Sinds de introductie van het aangescherpte coffeeshopbeleid worden voor de zuidelijke regio’s voortgangsrapportages opgesteld zodat de laatste ontwikkelingen op het gebied van overlast, straathandel, criminaliteit, overtredingen en operationele handhaving kunnen worden gevolgd. Doel van dit onderzoek door het Bonger Instituut van de UvA begeleid door het WODC in opdracht van kabinet Rutte II is het in kaart brengen van ontwikkelingen die zich voordoen in coffeeshop- en softdrugstoerisme, softdrugs gerelateerde overlast, verkoop van cannabis aan gebruikers buiten de coffeeshop en drugsrunnen in 2014, en in de geografische spreiding van deze fenomenen. Om een landelijk beeld van uitkomsten van het aangescherpte coffeeshopbeleid te kunnen verkrijgen, zijn niet alleen cijfers van de politie en OM gebruikt, maar is ook systematisch en onafhankelijk informatie verzameld om de cijfers te duiden.
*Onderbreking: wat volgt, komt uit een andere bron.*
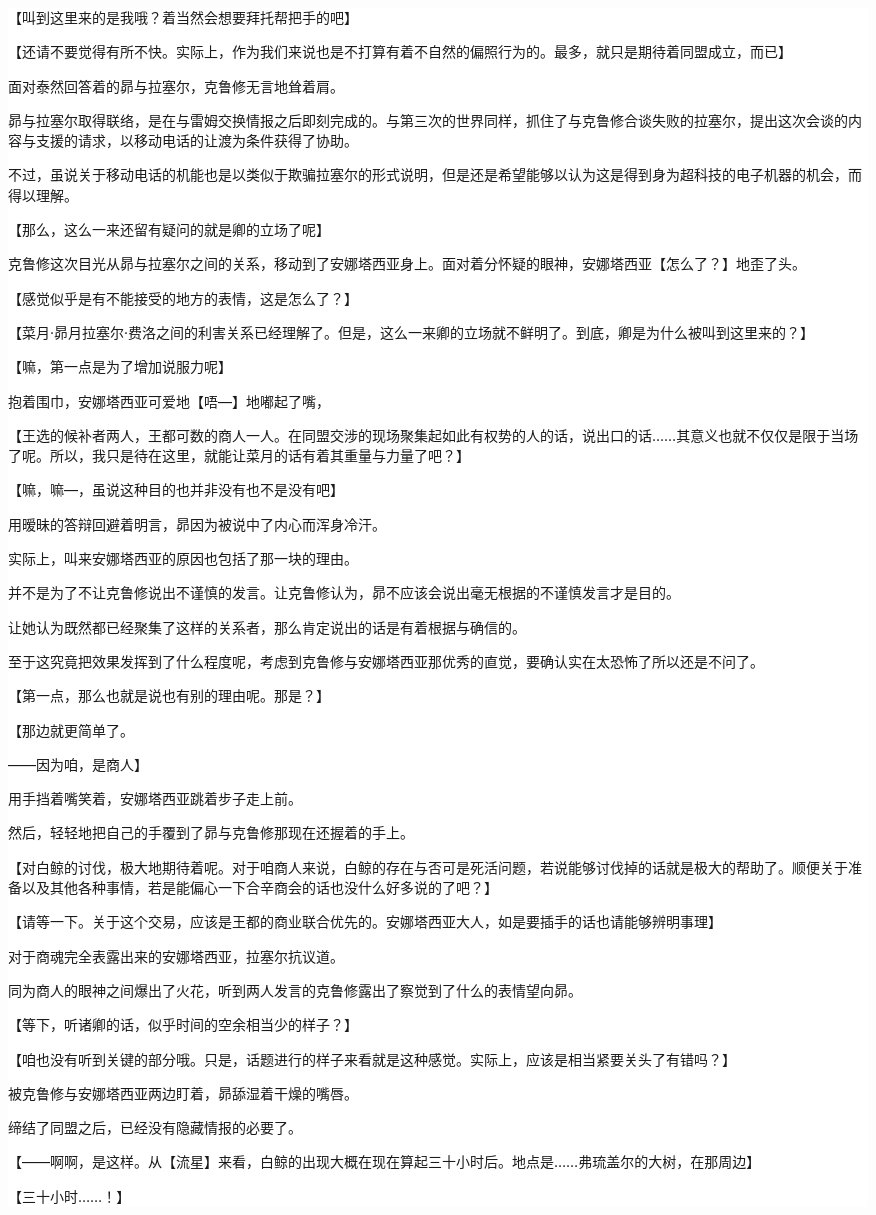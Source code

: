 【叫到这里来的是我哦？着当然会想要拜托帮把手的吧】

【还请不要觉得有所不快。实际上，作为我们来说也是不打算有着不自然的偏照行为的。最多，就只是期待着同盟成立，而已】

面对泰然回答着的昴与拉塞尔，克鲁修无言地耸着肩。

昴与拉塞尔取得联络，是在与雷姆交换情报之后即刻完成的。与第三次的世界同样，抓住了与克鲁修合谈失败的拉塞尔，提出这次会谈的内容与支援的请求，以移动电话的让渡为条件获得了协助。

不过，虽说关于移动电话的机能也是以类似于欺骗拉塞尔的形式说明，但是还是希望能够以认为这是得到身为超科技的电子机器的机会，而得以理解。

【那么，这么一来还留有疑问的就是卿的立场了呢】

克鲁修这次目光从昴与拉塞尔之间的关系，移动到了安娜塔西亚身上。面对着分怀疑的眼神，安娜塔西亚【怎么了？】地歪了头。

【感觉似乎是有不能接受的地方的表情，这是怎么了？】

【菜月·昴月拉塞尔·费洛之间的利害关系已经理解了。但是，这么一来卿的立场就不鲜明了。到底，卿是为什么被叫到这里来的？】

【嘛，第一点是为了增加说服力呢】

抱着围巾，安娜塔西亚可爱地【唔—】地嘟起了嘴，

【王选的候补者两人，王都可数的商人一人。在同盟交涉的现场聚集起如此有权势的人的话，说出口的话……其意义也就不仅仅是限于当场了呢。所以，我只是待在这里，就能让菜月的话有着其重量与力量了吧？】

【嘛，嘛—，虽说这种目的也并非没有也不是没有吧】

用暧昧的答辩回避着明言，昴因为被说中了内心而浑身冷汗。

实际上，叫来安娜塔西亚的原因也包括了那一块的理由。

并不是为了不让克鲁修说出不谨慎的发言。让克鲁修认为，昴不应该会说出毫无根据的不谨慎发言才是目的。

让她认为既然都已经聚集了这样的关系者，那么肯定说出的话是有着根据与确信的。

至于这究竟把效果发挥到了什么程度呢，考虑到克鲁修与安娜塔西亚那优秀的直觉，要确认实在太恐怖了所以还是不问了。

【第一点，那么也就是说也有别的理由呢。那是？】

【那边就更简单了。

——因为咱，是商人】

用手挡着嘴笑着，安娜塔西亚跳着步子走上前。

然后，轻轻地把自己的手覆到了昴与克鲁修那现在还握着的手上。

【对白鲸的讨伐，极大地期待着呢。对于咱商人来说，白鲸的存在与否可是死活问题，若说能够讨伐掉的话就是极大的帮助了。顺便关于准备以及其他各种事情，若是能偏心一下合辛商会的话也没什么好多说的了吧？】

【请等一下。关于这个交易，应该是王都的商业联合优先的。安娜塔西亚大人，如是要插手的话也请能够辨明事理】

对于商魂完全表露出来的安娜塔西亚，拉塞尔抗议道。

同为商人的眼神之间爆出了火花，听到两人发言的克鲁修露出了察觉到了什么的表情望向昴。

【等下，听诸卿的话，似乎时间的空余相当少的样子？】

【咱也没有听到关键的部分哦。只是，话题进行的样子来看就是这种感觉。实际上，应该是相当紧要关头了有错吗？】

被克鲁修与安娜塔西亚两边盯着，昴舔湿着干燥的嘴唇。

缔结了同盟之后，已经没有隐藏情报的必要了。

【——啊啊，是这样。从【流星】来看，白鲸的出现大概在现在算起三十小时后。地点是……弗琉盖尔的大树，在那周边】

【三十小时……！】
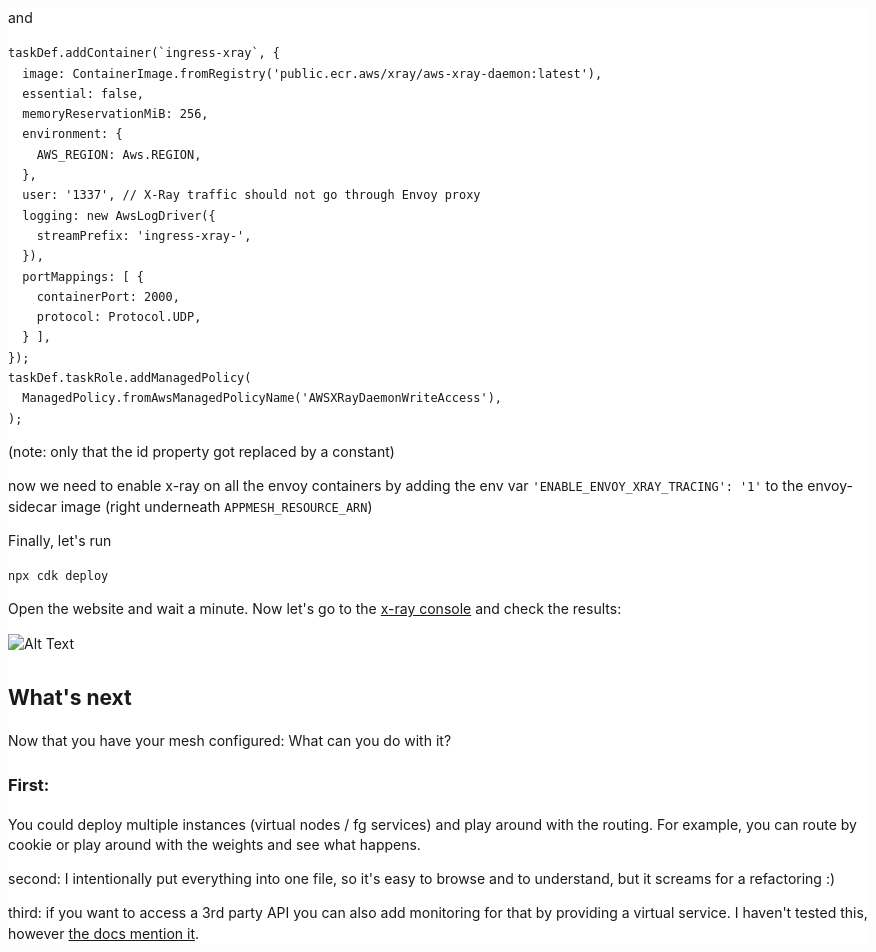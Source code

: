 and

```
taskDef.addContainer(`ingress-xray`, {
  image: ContainerImage.fromRegistry('public.ecr.aws/xray/aws-xray-daemon:latest'),
  essential: false,
  memoryReservationMiB: 256,
  environment: {
    AWS_REGION: Aws.REGION,
  },
  user: '1337', // X-Ray traffic should not go through Envoy proxy
  logging: new AwsLogDriver({
    streamPrefix: 'ingress-xray-',
  }),
  portMappings: [ {
    containerPort: 2000,
    protocol: Protocol.UDP,
  } ],
});
taskDef.taskRole.addManagedPolicy(
  ManagedPolicy.fromAwsManagedPolicyName('AWSXRayDaemonWriteAccess'),
);
```

(note: only that the id property got replaced by a constant)

now we need to enable x-ray on all the envoy containers by adding the env var `'ENABLE_ENVOY_XRAY_TRACING': '1'` to the envoy-sidecar image (right underneath `APPMESH_RESOURCE_ARN`)

Finally, let's run

```
npx cdk deploy
```

Open the website and wait a minute.
Now let's go to the [x-ray console](https://eu-west-1.console.aws.amazon.com/xray/home) and check the results:

![Alt Text](https://dev-to-uploads.s3.amazonaws.com/uploads/articles/pues3ztoa50bu4682xjh.png)

## What's next

Now that you have your mesh configured: What can you do with it?

### First:

You could deploy multiple instances (virtual nodes / fg services) and play around with the routing.
For example, you can route by cookie or play around with the weights and see what happens.

second: I intentionally put everything into one file, so it's easy to browse and to understand, but it screams for a refactoring :)

third:
if you want to access a 3rd party API you can also add monitoring for that by providing a virtual service. I haven't tested this, however [the docs mention it](https://aws.amazon.com/blogs/containers/service-connectivity-inside-and-outside-the-mesh-using-aws-app-mesh-ecs-fargate/).
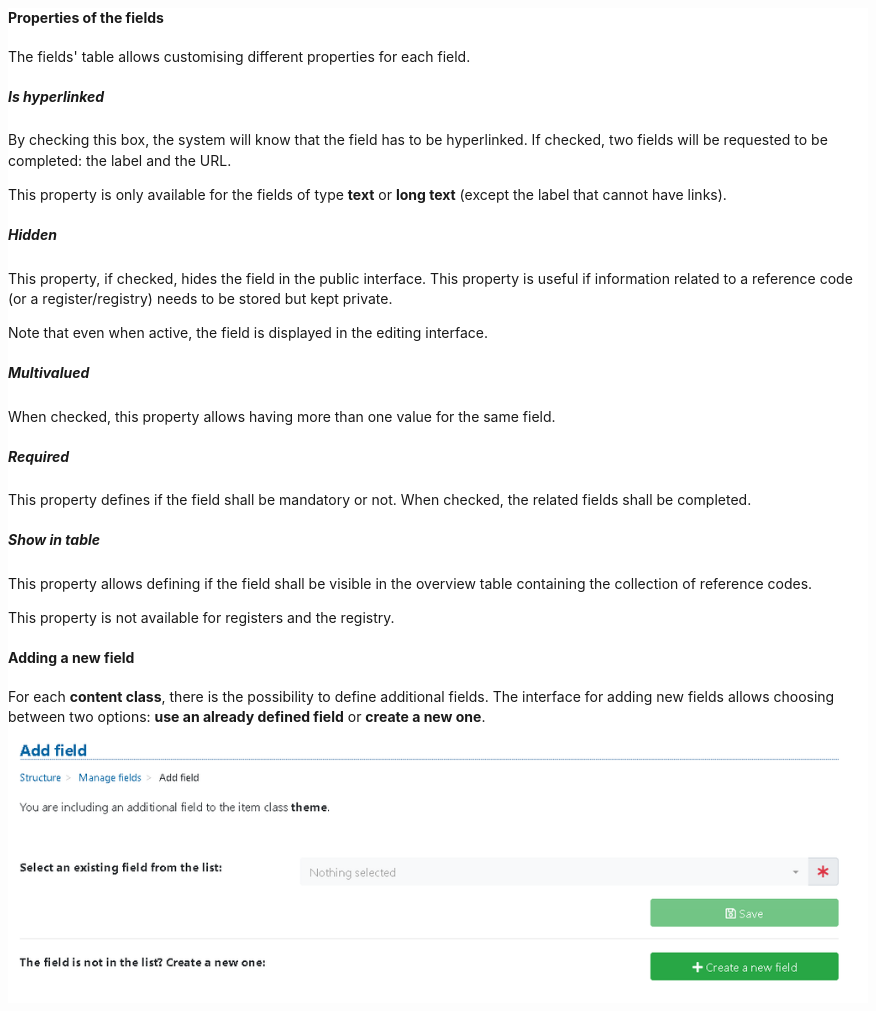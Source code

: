 #### Properties of the fields

The fields' table allows customising different properties for each field.

##### Is hyperlinked

By checking this box, the system will know that the field has to be hyperlinked. If checked, two fields will be requested to be completed: the label and the URL.

This property is only available for the fields of type **text** or **long text** (except the label that cannot have links).

##### Hidden

This property, if checked, hides the field in the public interface. This property is useful if information related to a reference code (or a register/registry) needs to be stored but kept private.

Note that even when active, the field is displayed in the editing interface.

##### Multivalued

When checked, this property allows having more than one value for the same field.

##### Required

This property defines if the field shall be mandatory or not. When checked, the related fields shall be completed.

##### Show in table

This property allows defining if the field shall be visible in the overview table containing the collection of reference codes.

This property is not available for registers and the registry.

#### Adding a new field

For each **content class**, there is the possibility to define additional fields. The interface for adding new fields allows choosing between two options: **use an already defined field** or **create a new one**.

![Structure section - Add new field](images/structure-addfield.png)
De cijfermatige systeemkennis is bestudeerd in een brede steekproef van 31 grote, middelgrote en kleine coffeeshop- gemeenten, verdeeld over 11 onderzoeksregio’s over heel Nederland. Er is veel variatie tussen regio’s en gemeenten, ook wanneer rekening gehouden wordt met inwonertal. In de 31 steekproefgemeen- ten liep het aantal geregistreerde overlastincidenten per 10.000 inwoners uiteen van 2.7 tot 140.5 per 10.000 inwoners. Bij softdrugsincidenten politie was dat 0.9 tot 13.2 per 10.000 inwoners en bij soft- drugsfeiten OM 0.3 tot 7.4 per 10.000 inwoners. Naast de steekproef zijn ook interviews gehouden met in totaal 78 lokale experts; gemeenteambtenaren en politiefunctionarissen die zicht hebben op de lokale softdrugsmarkt; de informatie van de lokale experts dient ter aanvulling, nuancering en duiding van de cijfers. De meeste gemeenten konden geen lokale registratiecijfers leveren over toerisme, overlast en illegale verkoop (anders dan de politiecijfers), maar lokale experts waren over het algemeen wel in staat om kwalitatieve indicaties van de omvang te geven.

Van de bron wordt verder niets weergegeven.